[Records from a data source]

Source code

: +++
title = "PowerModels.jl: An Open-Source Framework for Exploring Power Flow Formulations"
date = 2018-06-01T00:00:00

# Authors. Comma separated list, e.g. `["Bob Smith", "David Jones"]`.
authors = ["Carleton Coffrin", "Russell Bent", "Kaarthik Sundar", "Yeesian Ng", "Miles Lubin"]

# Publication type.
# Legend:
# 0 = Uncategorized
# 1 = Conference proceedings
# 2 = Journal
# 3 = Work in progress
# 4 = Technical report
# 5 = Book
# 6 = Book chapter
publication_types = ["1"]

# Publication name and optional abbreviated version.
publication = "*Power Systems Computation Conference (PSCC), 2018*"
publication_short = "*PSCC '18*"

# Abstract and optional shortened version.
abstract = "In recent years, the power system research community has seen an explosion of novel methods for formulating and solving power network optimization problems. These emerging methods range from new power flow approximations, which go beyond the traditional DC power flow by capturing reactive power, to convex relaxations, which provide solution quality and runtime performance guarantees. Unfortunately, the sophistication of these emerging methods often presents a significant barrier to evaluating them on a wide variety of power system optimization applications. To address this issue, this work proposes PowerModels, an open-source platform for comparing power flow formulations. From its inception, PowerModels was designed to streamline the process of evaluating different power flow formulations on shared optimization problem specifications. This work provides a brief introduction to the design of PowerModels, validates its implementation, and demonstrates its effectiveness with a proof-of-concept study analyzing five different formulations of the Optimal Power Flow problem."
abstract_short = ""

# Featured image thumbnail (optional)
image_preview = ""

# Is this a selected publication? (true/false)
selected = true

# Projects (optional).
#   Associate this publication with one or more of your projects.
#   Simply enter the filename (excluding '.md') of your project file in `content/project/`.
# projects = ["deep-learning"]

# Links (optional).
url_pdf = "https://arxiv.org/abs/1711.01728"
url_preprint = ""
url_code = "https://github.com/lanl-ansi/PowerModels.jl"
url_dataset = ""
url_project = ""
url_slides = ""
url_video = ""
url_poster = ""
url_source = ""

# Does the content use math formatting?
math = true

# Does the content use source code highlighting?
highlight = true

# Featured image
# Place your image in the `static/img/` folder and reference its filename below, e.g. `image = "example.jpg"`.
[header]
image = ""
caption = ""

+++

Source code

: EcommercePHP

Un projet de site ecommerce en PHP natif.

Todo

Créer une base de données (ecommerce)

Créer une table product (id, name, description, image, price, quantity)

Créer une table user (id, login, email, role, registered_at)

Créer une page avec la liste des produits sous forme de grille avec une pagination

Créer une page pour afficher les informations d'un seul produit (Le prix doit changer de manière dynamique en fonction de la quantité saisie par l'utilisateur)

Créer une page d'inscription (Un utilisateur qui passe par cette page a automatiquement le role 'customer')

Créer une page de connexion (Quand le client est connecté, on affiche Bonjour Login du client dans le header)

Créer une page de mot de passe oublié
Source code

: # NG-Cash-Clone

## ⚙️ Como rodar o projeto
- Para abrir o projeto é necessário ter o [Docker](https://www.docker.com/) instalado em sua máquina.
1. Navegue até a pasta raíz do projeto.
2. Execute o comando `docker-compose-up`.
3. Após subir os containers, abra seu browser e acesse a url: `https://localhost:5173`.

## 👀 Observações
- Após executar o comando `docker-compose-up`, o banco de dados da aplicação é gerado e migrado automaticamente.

Required action:
Filter the records for the word "Após" and show every line that has it.

Final answer:
3. Após subir os containers, abra seu browser e acesse a url: `https://localhost:5173`.
- Após executar o comando `docker-compose-up`, o banco de dados da aplicação é gerado e migrado automaticamente.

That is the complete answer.